Auch bei der Eva schwanken die jährlichen Einkünfte, die sich aus Nachlässen ergeben – vor drei Jahren erhielt die Gesellschaft aus einem Einzelnachlass allein 1,5 Millionen Euro. Doch solche hohen Summen sind die Ausnahme. „Oft teilen Menschen ihren Nachlass auf, und es werden infolgedessen mehrere Organisationen bedacht“, erzählt Dörfner.
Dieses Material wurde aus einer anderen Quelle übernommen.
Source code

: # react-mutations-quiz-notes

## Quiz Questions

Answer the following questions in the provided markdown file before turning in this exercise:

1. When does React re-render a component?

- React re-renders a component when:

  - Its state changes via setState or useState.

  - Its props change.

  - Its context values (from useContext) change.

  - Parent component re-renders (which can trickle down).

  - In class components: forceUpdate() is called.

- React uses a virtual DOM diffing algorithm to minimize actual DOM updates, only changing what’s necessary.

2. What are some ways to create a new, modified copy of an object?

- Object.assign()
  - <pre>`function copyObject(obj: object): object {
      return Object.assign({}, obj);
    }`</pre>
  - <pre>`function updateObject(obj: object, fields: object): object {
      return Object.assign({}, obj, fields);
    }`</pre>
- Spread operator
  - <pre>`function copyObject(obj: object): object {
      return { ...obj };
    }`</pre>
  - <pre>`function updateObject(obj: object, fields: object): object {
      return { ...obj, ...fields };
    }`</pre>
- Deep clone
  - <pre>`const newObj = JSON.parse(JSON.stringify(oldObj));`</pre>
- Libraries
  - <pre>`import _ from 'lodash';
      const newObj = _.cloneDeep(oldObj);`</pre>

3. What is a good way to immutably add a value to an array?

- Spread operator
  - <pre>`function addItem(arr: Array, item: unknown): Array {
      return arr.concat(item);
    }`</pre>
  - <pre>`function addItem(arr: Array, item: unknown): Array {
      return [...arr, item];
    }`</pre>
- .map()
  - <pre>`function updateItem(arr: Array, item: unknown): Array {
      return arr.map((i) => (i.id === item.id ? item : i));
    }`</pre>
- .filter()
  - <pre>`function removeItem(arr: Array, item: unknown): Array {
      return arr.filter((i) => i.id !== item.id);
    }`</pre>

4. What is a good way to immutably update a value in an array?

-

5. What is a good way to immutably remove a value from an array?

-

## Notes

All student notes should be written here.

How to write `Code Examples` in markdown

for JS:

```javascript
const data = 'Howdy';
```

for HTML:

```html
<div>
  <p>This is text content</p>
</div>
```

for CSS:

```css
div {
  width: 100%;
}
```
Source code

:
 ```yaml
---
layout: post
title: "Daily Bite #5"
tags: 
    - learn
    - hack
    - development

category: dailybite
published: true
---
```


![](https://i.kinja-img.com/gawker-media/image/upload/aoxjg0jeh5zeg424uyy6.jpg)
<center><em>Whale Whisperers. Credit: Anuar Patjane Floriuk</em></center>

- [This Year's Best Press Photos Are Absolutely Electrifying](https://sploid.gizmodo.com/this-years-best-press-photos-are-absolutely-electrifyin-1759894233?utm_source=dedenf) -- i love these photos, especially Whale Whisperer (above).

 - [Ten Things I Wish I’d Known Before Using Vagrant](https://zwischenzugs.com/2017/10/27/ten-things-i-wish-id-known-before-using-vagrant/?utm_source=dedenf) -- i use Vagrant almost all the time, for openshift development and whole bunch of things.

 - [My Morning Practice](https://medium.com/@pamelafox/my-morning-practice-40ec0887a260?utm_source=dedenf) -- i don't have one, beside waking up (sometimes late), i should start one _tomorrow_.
Durchschnittlich nimmt die Eva als „Erbin“ jährlich zwischen 300 000 und 400 000 Euro ein. Dörfner rechnet in langfristiger Perspektive nicht damit, dass die Summe dessen, was vererbt wird, stark wächst: „Früher haben die Menschen sehr sparsam gelebt, das hat sich geändert: Viele Menschen geben schon zu Lebzeiten größere Teile ihres Vermögens für sich selbst aus.“

Dennoch: ohne die Testamente und zweckgebundenes Stiftungskapital könnten viele soziale Projekte und Zuwendungen nicht verwirklicht werden. Stuttgart selbst profitiert davon enorm: Die Stadtkämmerei managt inzwischen 30 Stiftungen und Fonds mit einem Wert von rund 75 Millionen Euro. Von den jährlich ausgeschütteten Mitteln profitieren unter anderem ältere Menschen, Jugendliche, Obdachlose und etliche Vereine.

In den meisten Todesfällen erben Angehörige Geld und Grundbesitz. Falls nahe Verwandte fehlen, werben soziale Einrichtungen für ihre Anliegen. Ihr Grundsatz: ein Vermögen kann den Tod überdauern.